▸ **EXERCISE**
Report each line of the records below that holds the word "flex".

▸ **SUPPLIED MATERIAL**

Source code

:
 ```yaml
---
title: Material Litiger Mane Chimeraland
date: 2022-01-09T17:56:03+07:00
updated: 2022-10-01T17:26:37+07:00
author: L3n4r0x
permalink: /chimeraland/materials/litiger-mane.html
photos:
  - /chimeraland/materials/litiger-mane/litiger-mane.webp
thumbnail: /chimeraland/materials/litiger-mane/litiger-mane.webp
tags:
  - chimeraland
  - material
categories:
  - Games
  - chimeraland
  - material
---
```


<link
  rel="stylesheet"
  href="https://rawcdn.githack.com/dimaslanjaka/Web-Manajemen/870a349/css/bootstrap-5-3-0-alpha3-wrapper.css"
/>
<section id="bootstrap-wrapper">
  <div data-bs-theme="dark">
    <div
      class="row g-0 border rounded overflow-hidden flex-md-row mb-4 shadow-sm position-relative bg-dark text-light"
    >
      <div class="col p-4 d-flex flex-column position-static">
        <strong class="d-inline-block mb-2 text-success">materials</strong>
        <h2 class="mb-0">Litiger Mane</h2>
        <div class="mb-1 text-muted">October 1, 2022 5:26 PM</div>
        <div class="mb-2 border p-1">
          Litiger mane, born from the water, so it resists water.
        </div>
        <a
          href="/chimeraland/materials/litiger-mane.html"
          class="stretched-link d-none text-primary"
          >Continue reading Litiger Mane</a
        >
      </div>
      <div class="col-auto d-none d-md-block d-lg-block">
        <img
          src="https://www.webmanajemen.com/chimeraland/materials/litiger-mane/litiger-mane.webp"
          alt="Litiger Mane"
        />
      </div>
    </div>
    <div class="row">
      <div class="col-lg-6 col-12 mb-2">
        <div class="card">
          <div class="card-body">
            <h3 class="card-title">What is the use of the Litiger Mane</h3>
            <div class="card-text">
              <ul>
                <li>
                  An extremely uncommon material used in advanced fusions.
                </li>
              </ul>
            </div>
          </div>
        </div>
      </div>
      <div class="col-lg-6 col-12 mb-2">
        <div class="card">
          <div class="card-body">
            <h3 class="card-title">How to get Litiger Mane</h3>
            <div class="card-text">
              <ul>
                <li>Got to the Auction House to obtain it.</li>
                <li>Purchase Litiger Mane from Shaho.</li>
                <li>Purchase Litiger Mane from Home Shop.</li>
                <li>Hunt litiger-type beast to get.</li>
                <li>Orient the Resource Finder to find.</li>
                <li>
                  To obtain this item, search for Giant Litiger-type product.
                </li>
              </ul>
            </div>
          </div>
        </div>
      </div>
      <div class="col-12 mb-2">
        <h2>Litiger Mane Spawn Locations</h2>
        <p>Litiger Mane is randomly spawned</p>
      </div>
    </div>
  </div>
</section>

▸ **OUTPUT OF THE TASK**
      class="row g-0 border rounded overflow-hidden flex-md-row mb-4 shadow-sm position-relative bg-dark text-light"
      <div class="col p-4 d-flex flex-column position-static">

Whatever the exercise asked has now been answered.